**What you should do**: Go through the records and copy each line where the string "template" occurs.

_ _ _ _ _

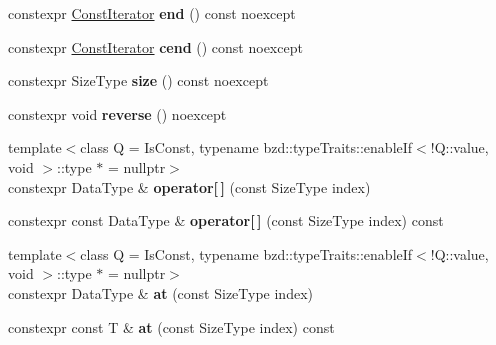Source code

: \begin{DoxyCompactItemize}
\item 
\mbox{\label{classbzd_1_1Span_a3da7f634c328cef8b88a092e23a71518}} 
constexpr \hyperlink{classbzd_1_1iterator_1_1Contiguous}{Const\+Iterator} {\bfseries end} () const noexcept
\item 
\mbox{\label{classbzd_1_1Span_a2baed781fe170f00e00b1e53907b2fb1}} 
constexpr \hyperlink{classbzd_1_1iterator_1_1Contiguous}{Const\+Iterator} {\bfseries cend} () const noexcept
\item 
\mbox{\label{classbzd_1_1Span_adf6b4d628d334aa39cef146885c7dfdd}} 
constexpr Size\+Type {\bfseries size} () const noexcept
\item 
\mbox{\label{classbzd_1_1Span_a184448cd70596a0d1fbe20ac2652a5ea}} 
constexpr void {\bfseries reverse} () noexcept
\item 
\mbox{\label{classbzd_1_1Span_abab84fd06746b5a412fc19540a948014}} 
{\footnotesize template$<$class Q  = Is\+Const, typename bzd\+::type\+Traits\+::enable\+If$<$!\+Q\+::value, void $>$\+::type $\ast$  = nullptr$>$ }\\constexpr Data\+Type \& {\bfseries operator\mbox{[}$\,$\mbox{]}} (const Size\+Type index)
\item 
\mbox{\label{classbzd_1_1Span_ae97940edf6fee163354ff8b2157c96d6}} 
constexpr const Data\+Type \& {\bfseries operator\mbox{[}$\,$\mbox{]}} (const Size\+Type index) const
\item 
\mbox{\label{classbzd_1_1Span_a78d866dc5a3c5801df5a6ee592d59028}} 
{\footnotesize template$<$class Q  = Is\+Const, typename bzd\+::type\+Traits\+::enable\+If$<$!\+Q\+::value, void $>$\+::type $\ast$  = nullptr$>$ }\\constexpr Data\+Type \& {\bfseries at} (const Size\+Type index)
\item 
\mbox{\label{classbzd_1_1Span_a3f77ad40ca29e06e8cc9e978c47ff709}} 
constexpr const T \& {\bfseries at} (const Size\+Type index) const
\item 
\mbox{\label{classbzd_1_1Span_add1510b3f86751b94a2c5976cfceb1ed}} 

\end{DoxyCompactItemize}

_ _ _ _ _

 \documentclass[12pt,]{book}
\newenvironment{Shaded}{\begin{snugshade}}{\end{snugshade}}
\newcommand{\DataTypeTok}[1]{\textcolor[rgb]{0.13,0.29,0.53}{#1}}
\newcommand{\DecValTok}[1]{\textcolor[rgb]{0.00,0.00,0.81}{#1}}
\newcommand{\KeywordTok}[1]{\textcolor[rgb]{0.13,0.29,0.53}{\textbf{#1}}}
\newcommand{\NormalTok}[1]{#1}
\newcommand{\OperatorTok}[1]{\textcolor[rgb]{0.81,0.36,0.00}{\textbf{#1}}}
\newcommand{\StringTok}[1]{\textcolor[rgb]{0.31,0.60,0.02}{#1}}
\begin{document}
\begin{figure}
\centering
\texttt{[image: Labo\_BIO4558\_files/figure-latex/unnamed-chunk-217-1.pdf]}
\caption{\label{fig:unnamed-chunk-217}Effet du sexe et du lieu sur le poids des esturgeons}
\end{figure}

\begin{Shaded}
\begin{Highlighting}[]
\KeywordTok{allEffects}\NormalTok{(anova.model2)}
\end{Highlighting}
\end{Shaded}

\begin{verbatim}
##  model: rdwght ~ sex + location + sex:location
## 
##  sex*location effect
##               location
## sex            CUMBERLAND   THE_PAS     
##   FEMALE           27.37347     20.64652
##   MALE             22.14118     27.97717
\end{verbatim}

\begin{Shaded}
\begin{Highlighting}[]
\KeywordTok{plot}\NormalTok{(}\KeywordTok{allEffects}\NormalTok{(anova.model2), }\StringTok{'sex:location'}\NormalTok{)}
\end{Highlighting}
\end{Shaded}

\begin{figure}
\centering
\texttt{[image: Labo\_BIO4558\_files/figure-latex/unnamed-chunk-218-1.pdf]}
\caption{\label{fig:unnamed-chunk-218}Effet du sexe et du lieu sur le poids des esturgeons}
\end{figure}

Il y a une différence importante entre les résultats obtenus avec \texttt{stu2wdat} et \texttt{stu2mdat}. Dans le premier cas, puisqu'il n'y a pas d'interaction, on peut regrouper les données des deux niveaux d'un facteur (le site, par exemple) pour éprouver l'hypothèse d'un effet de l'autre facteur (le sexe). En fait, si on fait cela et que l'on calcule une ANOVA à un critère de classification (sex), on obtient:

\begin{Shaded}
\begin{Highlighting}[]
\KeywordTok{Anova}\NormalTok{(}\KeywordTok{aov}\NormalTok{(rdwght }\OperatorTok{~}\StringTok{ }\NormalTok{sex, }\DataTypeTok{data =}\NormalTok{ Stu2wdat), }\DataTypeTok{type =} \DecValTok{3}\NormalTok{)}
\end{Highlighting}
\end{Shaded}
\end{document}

_ _ _ _ _

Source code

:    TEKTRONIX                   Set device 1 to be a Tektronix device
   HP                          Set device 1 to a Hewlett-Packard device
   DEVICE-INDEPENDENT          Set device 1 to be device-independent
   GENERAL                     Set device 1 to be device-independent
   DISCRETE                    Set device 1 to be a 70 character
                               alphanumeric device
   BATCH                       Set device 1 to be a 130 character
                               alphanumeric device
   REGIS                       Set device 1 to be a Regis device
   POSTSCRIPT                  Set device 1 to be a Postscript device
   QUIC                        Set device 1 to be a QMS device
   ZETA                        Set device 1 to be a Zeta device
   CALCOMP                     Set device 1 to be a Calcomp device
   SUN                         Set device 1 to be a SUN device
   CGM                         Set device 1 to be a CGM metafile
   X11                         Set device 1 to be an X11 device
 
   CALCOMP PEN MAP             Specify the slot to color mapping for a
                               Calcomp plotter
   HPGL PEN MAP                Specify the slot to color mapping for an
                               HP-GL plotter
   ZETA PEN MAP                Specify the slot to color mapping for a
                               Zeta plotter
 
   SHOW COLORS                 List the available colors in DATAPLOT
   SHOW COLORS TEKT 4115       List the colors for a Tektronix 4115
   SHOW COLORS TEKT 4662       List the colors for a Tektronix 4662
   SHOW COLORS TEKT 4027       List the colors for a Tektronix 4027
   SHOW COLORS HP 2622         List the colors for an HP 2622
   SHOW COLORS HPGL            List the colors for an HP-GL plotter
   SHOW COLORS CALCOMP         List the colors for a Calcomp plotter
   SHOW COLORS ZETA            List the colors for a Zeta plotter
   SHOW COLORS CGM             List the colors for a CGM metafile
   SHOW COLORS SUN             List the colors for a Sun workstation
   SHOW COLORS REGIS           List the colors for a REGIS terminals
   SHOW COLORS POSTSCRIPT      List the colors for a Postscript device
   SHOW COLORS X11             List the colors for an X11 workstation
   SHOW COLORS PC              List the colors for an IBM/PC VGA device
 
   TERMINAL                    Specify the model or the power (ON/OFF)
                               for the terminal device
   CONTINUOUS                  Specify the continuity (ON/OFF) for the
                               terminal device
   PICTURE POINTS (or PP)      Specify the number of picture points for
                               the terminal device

_ _ _ _ _

**Worked solution**:
{\footnotesize template$<$class Q  = Is\+Const, typename bzd\+::type\+Traits\+::enable\+If$<$!\+Q\+::value, void $>$\+::type $\ast$  = nullptr$>$ }\\constexpr Data\+Type \& {\bfseries operator\mbox{[}$\,$\mbox{]}} (const Size\+Type index)
{\footnotesize template$<$class Q  = Is\+Const, typename bzd\+::type\+Traits\+::enable\+If$<$!\+Q\+::value, void $>$\+::type $\ast$  = nullptr$>$ }\\constexpr Data\+Type \& {\bfseries at} (const Size\+Type index)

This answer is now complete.